Action item: Search the data for the word "Member" and copy each line that has it.

Supplied information:
# # #
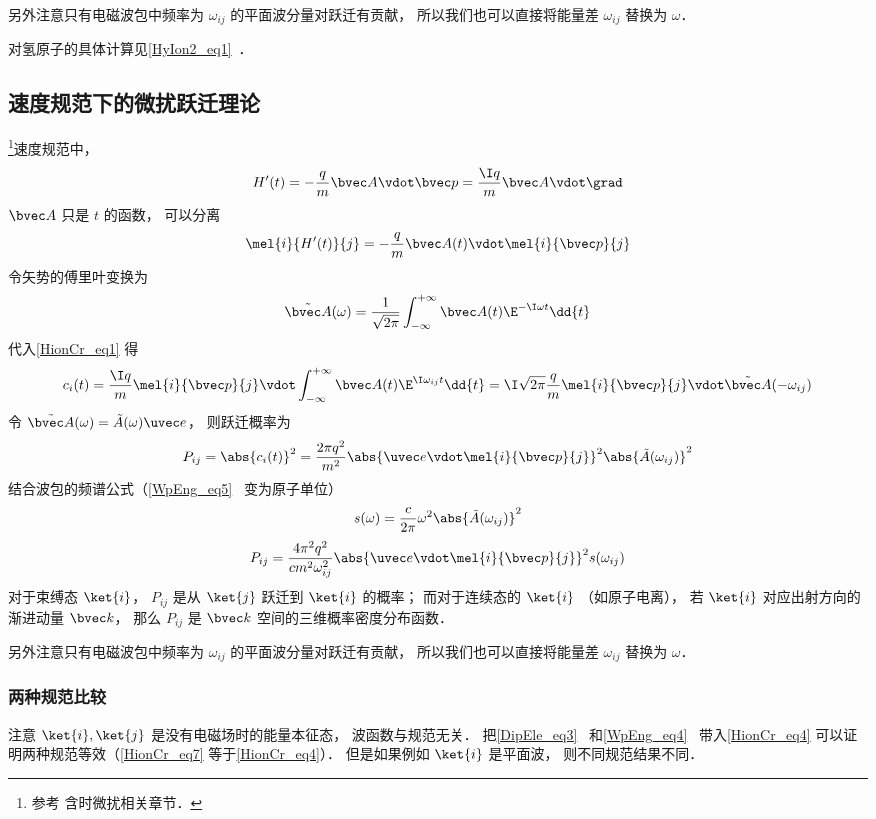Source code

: 另外注意只有电磁波包中频率为 $\omega_{ij}$ 的平面波分量对跃迁有贡献， 所以我们也可以直接将能量差 $\omega_{ij}$ 替换为 $\omega$．

对氢原子的具体计算见\autoref{HyIon2_eq1}~．

\subsection{速度规范下的微扰跃迁理论}
\footnote{参考\cite{Merzbacher} 含时微扰相关章节．}速度规范中，
\begin{equation}
H'(t) = -\frac{q}{m}\bvec A \vdot \bvec p = \frac{\I q}{m}\bvec A \vdot \grad
\end{equation}
$\bvec A$ 只是 $t$ 的函数， 可以分离
\begin{equation}
\mel{i}{H'(t)}{j} = -\frac{q}{m}\bvec A(t) \vdot \mel{i}{\bvec p}{j}
\end{equation}
令矢势的傅里叶变换为
\begin{equation}
\tilde {\bvec A}(\omega) = \frac{1}{\sqrt{2\pi}} \int_{-\infty}^{+\infty} \bvec A(t) \E^{-\I\omega t} \dd{t}
\end{equation}
代入\autoref{HionCr_eq1} 得
\begin{equation}\label{HionCr_eq4}
c_i(t) = \frac{\I q}{m} \mel{i}{\bvec p}{j} \vdot \int_{-\infty}^{+\infty}  \bvec A(t) \E^{\I\omega_{ij} t} \dd{t} = \I\sqrt{2\pi}\frac{q}{m} \mel{i}{\bvec p}{j} \vdot \tilde {\bvec A}(-\omega_{ij})
\end{equation}
令 $\tilde {\bvec A}(\omega) = \tilde {A}(\omega)\uvec e$， 则跃迁概率为
\begin{equation}\label{HionCr_eq3}
P_{ij} = \abs{c_i(t)}^2 = \frac{2\pi q^2}{m^2} \abs{\uvec e \vdot\mel{i}{\bvec p}{j}}^2 \abs{\tilde {A}(\omega_{ij})}^2
\end{equation}
结合波包的频谱公式（\autoref{WpEng_eq5}~ 变为原子单位）
\begin{equation}
s(\omega) = \frac{c}{2\pi} \omega^2 \abs{\tilde {A}(\omega_{ij})}^2
\end{equation}
\begin{equation}\label{HionCr_eq5}
P_{ij} = \frac{4\pi^2 q^2}{c m^2 \omega_{ij}^2} \abs{\uvec e \vdot\mel{i}{\bvec p}{j}}^2 s(\omega_{ij})
\end{equation}
对于束缚态 $\ket{i}$， $P_{ij}$ 是从 $\ket{j}$ 跃迁到 $\ket{i}$ 的概率； 而对于连续态的 $\ket{i}$ （如原子电离）， 若 $\ket{i}$ 对应出射方向的渐进动量 $\bvec k$， 那么 $P_{ij}$ 是 $\bvec k$ 空间的三维概率密度分布函数．

另外注意只有电磁波包中频率为 $\omega_{ij}$ 的平面波分量对跃迁有贡献， 所以我们也可以直接将能量差 $\omega_{ij}$ 替换为 $\omega$．

\subsubsection{两种规范比较}
注意 $\ket{i}, \ket{j}$ 是没有电磁场时的能量本征态， 波函数与规范无关． 把\autoref{DipEle_eq3}~ 和\autoref{WpEng_eq4}~ 带入\autoref{HionCr_eq4} 可以证明两种规范等效（\autoref{HionCr_eq7}  等于\autoref{HionCr_eq4}）． 但是如果例如 $\ket{i}$ 是平面波， 则不同规范结果不同．
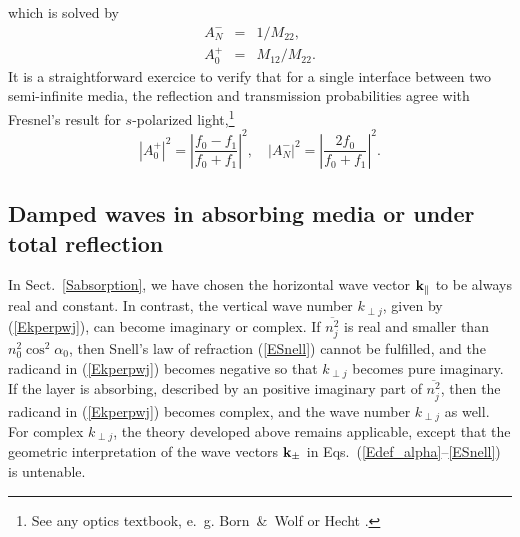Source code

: which is solved by
\begin{equation}
  \begin{array}{lcl}
    A^-_N &=& 1/M_{22},\\[.2ex]
    A^+_0 &=& M_{12}/M_{22}.
  \end{array}
\end{equation}
It is a straightforward exercice to verify
that for a single interface between two semi-infinite media,
the reflection and transmission probabilities
agree with Fresnel's result for $s$-polarized light,\footnote
{See any optics textbook, e.~g. Born~\&~Wolf \cite[ch.~1.5.2]{BoWo99}
  or Hecht \cite[ch.~4.6.2]{Hec02}.}
\begin{equation}
  \left| A^+_0\right|^2
  = \left|\frac{f_0-f_1}{f_0+f_1}\right|^2,
  \quad
  \left| A^-_N\right|^2
  = \left| \frac{2f_0}{f_0+f_1}\right|^2.
\end{equation}


\subsection{Damped waves in absorbing media
  or under total reflection}\label{s:complex}

In Sect.~\ref{Sabsorption},
we have chosen the horizontal wave vector $\mathbf{k}_{\parallel}$
to be always real and constant.
In contrast, the vertical wave number $k_{\perp j}$,
given by (\ref{Ekperpwj}),
can become imaginary or complex.
If $\overline{n_j^2}$ is real and smaller than~$n_0^2\cos^2\alpha_0$,
then Snell's law of refraction (\ref{ESnell}) cannot be fulfilled,
and the radicand in (\ref{Ekperpwj}) becomes negative
so that $k_{\perp j}$ becomes pure imaginary.
%
If the layer is absorbing,
described by an positive imaginary part of $\overline{n_j^2}$,
then the radicand in (\ref{Ekperpwj}) becomes complex,
and the wave number $k_{\perp j}$ as well.
For complex $k_{\perp j}$,
the theory developed above remains applicable,
except that the geometric interpretation of the wave vectors $\mathbf{k}_\pm$
in Eqs.~(\ref{Edef_alpha}--\ref{ESnell}) is untenable.

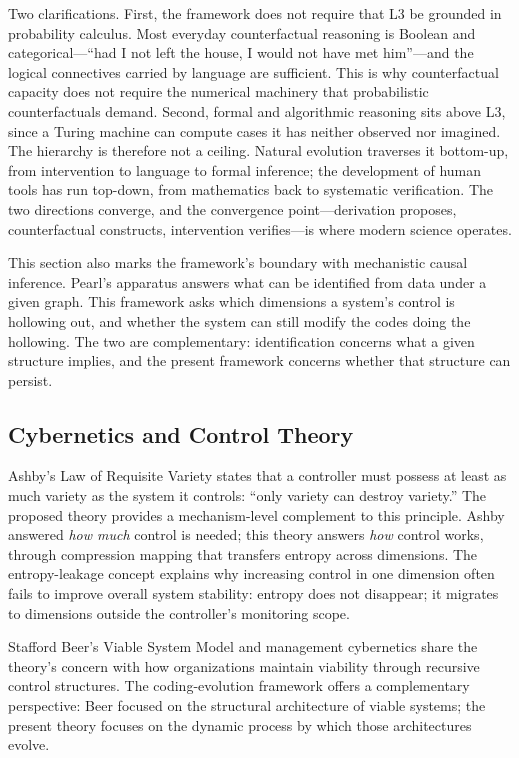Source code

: \documentclass[11pt,a4paper]{article}
\begin{document}
Two clarifications. First, the framework does not require that L3 be grounded in probability calculus. Most everyday counterfactual reasoning is Boolean and categorical---``had I not left the house, I would not have met him''---and the logical connectives carried by language are sufficient. This is why counterfactual capacity does not require the numerical machinery that probabilistic counterfactuals demand. Second, formal and algorithmic reasoning sits above L3, since a Turing machine can compute cases it has neither observed nor imagined. The hierarchy is therefore not a ceiling. Natural evolution traverses it bottom-up, from intervention to language to formal inference; the development of human tools has run top-down, from mathematics back to systematic verification. The two directions converge, and the convergence point---derivation proposes, counterfactual constructs, intervention verifies---is where modern science operates.

This section also marks the framework's boundary with mechanistic causal inference. Pearl's apparatus answers what can be identified from data under a given graph. This framework asks which dimensions a system's control is hollowing out, and whether the system can still modify the codes doing the hollowing. The two are complementary: identification concerns what a given structure implies, and the present framework concerns whether that structure can persist.

\subsection{Cybernetics and Control Theory}

Ashby's Law of Requisite Variety \citep{ashby1956} states that a controller must possess at least as much variety as the system it controls: ``only variety can destroy variety.'' The proposed theory provides a mechanism-level complement to this principle. Ashby answered \textit{how much} control is needed; this theory answers \textit{how} control works, through compression mapping that transfers entropy across dimensions. The entropy-leakage concept explains why increasing control in one dimension often fails to improve overall system stability: entropy does not disappear; it migrates to dimensions outside the controller's monitoring scope.

Stafford Beer's Viable System Model \citep{beer1972, beer1979} and management cybernetics share the theory's concern with how organizations maintain viability through recursive control structures. The coding-evolution framework offers a complementary perspective: Beer focused on the structural architecture of viable systems; the present theory focuses on the dynamic process by which those architectures evolve.
\end{document}
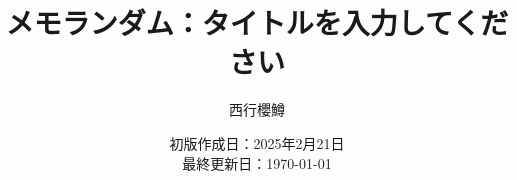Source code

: \newcommand{\CATEGORY}{メモランダム}%
\newcommand{\TITLE}{タイトルを入力してください}
\newcommand{\AUTHORNAME}{西行櫻鱒}
\newcommand{\CREATEDAT}{2025年2月21日}

\title{\CATEGORY：\TITLE}
\author{\AUTHORNAME}
\date{初版作成日：\CREATEDAT\\最終更新日：\today\\}

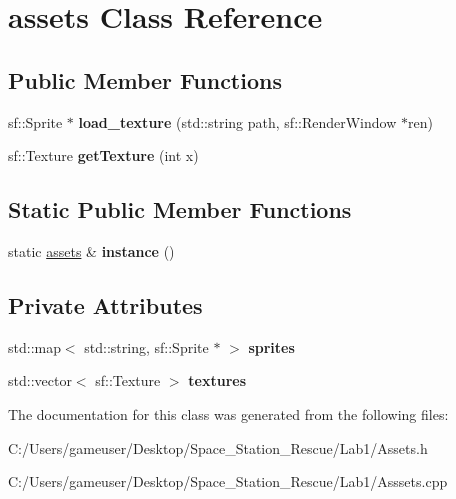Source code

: \hypertarget{classassets}{}\section{assets Class Reference}
\label{classassets}
\subsection*{Public Member Functions}
\begin{DoxyCompactItemize}
\item 
\mbox{\label{classassets_a7db313932276ca83ba2883779a2a1d76}} 
sf\+::\+Sprite $\ast$ {\bfseries load\+\_\+texture} (std\+::string path, sf\+::\+Render\+Window $\ast$ren)
\item 
\mbox{\label{classassets_a7c5ab07fe3e33b8daef3e74d500e99f5}} 
sf\+::\+Texture {\bfseries get\+Texture} (int x)
\end{DoxyCompactItemize}
\subsection*{Static Public Member Functions}
\begin{DoxyCompactItemize}
\item 
\mbox{\label{classassets_a042531fa031ab10461a2f0e613f33da5}} 
static \mbox{\hyperlink{classassets}{assets}} \& {\bfseries instance} ()
\end{DoxyCompactItemize}
\subsection*{Private Attributes}
\begin{DoxyCompactItemize}
\item 
\mbox{\label{classassets_a32f1dc26d3421e65146b3017ab326c95}} 
std\+::map$<$ std\+::string, sf\+::\+Sprite $\ast$ $>$ {\bfseries sprites}
\item 
\mbox{\label{classassets_a30ce3343ecb0a4c5c30b21e5cf5a9e7c}} 
std\+::vector$<$ sf\+::\+Texture $>$ {\bfseries textures}
\end{DoxyCompactItemize}


The documentation for this class was generated from the following files\+:\begin{DoxyCompactItemize}
\item 
C\+:/\+Users/gameuser/\+Desktop/\+Space\+\_\+\+Station\+\_\+\+Rescue/\+Lab1/Assets.\+h\item 
C\+:/\+Users/gameuser/\+Desktop/\+Space\+\_\+\+Station\+\_\+\+Rescue/\+Lab1/Asssets.\+cpp\end{DoxyCompactItemize}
# # #
Task answer:
\subsection*{Public Member Functions}
\subsection*{Static Public Member Functions}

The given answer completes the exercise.